Moreover, the prosecutor said that it found evidence of language institutes buying tests from brokers or hiring students to leak tests from Southeast Asia.
Also, it has been confirmed that one of the 8 accused institutes was established by Jeffrey Son, the main culprit in the case from 2007.
On January 27th, 2007, Son, who was charged without imprisonment after the incident, uploaded answers on his own internet café to the SAT that was to be taken in New York the same day.”
He was able to acquire leaked tests from brokers or hired students by taking advantage of the time differences in the two countries.
Many parents of Korean international students in the area responded rather nonchalantlyto this incident. They believed that suspicion intensifies only when the incidents are exposed through official investigations, but the leaks will not be stopped in the near future.
Prejudice towards Korean students reduces their opportunities
The parents were more concerned about the possibility of innocent students being affected by this incident. EunMi Lee, a mother of an 11th grader, heatedly argued that “it’s unfair for hard working innocent students to compete with the students who cheat their way to elite universities.”
Also, the possibility of Korean students being affected by Koreans’ deteriorating reputation has been pointed out.
An education expert said, “Many high school and college admission officers are questioning the legitimacy of SAT and SSAT scores sent from Korea, and they are also aware of the possibilities of purchased essays being sent for admission applications. When competing with students from China, India, Singapore and other countries, Korean students will be at a disadvantage.”
However, despite the strong opposition from Korean students and parents in the United Sates, it is unlikely that the circumstances in Korea will change.
Another parent stated that it is a trend in the Gangnam area for the instructors who are accused of leaking tests to gain popularity and higher salaries, and that the official investigations operated by various authorities are essentially useless.
Kang, who moved to Boston from Gangnam a year ago, revealed that “in these cases, the accused teachers will gain popularity for their guarantee of raising students’ scores.”
What is causing these test leaks?
The question of continuous SAT leaks can be answered by the agreement between parents who are seeking to send their kids to elite universities and the teachers who are looking for higher salaries.
Seung Jun Oh, the principal of SD Academy, explained this phenomenon using supply and demand in the college prep market. He said, “many teachers in language institutes are committing these crimes for students and their parents who are used to competitive college prep culture in Korea and are doing everything they can to improve their SAT scores.”

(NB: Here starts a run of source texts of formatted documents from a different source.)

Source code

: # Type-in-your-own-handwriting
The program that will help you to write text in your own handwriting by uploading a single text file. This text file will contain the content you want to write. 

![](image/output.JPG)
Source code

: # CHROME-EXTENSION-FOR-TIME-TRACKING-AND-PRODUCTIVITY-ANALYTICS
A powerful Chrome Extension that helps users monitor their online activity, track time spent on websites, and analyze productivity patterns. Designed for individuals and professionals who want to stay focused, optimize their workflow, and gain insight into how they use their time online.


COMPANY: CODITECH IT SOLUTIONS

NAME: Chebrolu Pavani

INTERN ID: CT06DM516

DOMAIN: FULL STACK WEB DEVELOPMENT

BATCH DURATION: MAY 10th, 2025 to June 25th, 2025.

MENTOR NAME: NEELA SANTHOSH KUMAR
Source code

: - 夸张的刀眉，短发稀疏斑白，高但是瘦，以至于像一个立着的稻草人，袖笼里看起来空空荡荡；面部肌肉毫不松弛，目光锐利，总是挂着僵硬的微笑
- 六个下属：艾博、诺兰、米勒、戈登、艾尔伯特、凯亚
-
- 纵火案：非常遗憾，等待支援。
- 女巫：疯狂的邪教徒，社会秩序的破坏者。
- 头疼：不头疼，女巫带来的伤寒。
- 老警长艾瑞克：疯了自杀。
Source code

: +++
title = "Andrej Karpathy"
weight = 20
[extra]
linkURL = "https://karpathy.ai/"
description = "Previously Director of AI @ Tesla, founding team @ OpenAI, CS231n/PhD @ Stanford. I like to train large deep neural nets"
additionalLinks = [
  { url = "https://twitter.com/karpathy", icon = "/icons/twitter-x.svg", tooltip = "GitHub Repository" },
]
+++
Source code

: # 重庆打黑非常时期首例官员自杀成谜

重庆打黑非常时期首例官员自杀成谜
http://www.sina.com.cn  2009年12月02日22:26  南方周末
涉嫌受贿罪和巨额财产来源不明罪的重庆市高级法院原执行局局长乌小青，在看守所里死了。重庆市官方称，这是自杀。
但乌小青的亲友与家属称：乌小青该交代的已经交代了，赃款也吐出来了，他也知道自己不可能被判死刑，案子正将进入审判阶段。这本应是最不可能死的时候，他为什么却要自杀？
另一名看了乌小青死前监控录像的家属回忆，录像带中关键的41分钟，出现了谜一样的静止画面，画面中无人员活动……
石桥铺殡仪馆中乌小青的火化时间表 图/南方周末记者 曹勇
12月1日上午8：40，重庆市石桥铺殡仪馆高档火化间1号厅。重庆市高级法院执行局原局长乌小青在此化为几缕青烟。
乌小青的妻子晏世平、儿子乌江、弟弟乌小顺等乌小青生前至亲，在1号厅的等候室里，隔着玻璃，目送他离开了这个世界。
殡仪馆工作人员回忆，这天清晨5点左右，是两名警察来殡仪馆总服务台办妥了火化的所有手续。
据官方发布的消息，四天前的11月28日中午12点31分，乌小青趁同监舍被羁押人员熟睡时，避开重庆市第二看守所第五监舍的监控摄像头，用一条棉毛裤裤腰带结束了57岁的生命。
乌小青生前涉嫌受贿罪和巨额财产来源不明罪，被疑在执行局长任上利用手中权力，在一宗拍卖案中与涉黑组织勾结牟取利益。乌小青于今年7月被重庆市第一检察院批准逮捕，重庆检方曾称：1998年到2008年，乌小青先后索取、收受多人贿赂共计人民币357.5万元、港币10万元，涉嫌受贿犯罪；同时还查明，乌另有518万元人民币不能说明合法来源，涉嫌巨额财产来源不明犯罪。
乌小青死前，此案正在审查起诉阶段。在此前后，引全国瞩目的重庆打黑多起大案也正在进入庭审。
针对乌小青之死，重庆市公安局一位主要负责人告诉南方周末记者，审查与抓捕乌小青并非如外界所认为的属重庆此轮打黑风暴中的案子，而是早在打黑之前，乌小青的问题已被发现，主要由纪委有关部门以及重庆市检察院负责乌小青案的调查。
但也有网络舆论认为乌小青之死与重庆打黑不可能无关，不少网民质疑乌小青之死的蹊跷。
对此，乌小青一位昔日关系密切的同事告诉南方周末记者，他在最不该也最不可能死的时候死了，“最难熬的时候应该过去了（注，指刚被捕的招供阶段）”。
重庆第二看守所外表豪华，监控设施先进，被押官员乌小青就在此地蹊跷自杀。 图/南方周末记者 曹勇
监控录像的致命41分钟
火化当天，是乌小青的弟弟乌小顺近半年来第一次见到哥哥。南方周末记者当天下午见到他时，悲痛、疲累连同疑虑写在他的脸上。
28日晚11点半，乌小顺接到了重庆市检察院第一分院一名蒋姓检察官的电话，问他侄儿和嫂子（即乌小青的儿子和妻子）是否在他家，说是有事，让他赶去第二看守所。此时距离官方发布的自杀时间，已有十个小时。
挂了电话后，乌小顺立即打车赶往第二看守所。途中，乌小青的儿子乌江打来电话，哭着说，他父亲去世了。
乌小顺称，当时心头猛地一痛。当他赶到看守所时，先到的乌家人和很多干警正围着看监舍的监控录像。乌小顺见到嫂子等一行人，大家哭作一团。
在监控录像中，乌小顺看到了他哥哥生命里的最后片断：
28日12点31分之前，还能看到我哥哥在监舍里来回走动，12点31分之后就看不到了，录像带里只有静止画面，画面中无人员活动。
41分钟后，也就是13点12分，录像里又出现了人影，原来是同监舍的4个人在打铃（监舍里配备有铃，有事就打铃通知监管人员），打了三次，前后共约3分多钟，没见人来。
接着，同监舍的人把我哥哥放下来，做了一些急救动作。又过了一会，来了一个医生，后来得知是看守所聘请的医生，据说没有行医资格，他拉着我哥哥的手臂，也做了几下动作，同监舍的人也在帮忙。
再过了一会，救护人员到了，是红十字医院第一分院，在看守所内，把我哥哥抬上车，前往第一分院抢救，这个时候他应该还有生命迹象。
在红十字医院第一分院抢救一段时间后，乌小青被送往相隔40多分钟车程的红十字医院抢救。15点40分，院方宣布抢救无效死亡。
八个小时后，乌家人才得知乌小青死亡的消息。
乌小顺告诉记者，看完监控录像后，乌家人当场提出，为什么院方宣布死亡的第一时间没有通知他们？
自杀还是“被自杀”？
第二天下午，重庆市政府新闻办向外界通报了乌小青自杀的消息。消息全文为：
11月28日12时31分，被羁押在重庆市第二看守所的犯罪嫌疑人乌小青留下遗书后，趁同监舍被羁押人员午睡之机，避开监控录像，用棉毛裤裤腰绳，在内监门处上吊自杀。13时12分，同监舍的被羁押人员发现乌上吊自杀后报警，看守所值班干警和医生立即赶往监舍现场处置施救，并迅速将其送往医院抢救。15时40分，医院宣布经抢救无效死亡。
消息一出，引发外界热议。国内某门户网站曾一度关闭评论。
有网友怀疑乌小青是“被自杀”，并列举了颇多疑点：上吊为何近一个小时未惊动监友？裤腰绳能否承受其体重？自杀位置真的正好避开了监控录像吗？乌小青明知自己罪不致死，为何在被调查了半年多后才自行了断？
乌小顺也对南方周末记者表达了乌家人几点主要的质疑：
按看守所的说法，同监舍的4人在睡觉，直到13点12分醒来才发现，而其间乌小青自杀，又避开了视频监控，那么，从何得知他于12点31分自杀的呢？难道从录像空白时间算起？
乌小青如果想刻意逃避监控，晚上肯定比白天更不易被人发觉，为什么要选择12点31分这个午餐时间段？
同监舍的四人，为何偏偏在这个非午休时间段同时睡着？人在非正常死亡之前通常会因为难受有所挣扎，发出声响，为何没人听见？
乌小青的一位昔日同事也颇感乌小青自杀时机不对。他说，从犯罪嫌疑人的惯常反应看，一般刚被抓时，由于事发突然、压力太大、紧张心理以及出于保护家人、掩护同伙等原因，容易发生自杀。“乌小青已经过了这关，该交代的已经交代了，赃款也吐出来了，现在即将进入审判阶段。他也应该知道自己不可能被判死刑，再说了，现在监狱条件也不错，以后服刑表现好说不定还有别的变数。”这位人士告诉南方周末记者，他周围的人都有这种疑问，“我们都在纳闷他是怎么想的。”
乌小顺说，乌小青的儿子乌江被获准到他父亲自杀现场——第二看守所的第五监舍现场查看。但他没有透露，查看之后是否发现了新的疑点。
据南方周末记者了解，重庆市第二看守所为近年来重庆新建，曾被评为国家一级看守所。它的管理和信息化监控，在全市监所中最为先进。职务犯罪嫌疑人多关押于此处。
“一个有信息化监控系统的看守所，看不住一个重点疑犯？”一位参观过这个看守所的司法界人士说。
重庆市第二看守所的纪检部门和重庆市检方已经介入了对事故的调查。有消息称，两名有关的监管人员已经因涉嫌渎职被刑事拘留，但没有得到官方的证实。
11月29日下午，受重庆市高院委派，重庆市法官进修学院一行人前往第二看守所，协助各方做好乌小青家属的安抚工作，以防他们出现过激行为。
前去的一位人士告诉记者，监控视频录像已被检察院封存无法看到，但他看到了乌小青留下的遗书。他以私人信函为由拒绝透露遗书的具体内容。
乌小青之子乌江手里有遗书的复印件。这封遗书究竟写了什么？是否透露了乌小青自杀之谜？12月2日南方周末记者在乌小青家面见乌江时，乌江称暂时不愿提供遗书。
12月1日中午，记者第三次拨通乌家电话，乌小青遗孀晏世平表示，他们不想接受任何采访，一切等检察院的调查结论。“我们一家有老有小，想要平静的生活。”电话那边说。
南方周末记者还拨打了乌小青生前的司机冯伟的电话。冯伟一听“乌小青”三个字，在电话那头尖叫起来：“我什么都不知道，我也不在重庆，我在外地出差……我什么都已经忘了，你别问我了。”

Competition between institutes is another cause of the problem.
According to Open Doors, the number of students in Korea applying for the universities in America has been decreasing since 2006-2008. With an increasing number of language institutes, the competition to gain the title of “guarantee of higher scores” and “best predictions of tests” has been intensified.
Sophia Park, the president of Wise Prep, added that “the institutes had to compete to acquire leaked tests as the ability of obtaining these tests overshadowed the teacher and institute’s ability to teach.”
These institutes with leaked tests were then considered to have the best “prediction” for the future tests. Parents began to look for institutes that had access to leaked tests and this tempted more instructors to seek them.
Joon Ki Jung, the president of Boston Education World, strongly suggested that “the Korean government and ETS must take action because the parents openly prefer institutes that have accessed leaked tests over the ones that don’t.”
He further suggested harsh punishments such as cancelling students’ scores, exposing their crimes to college admission offices, expelling instructors from institutes and revealing the names of students’ parents.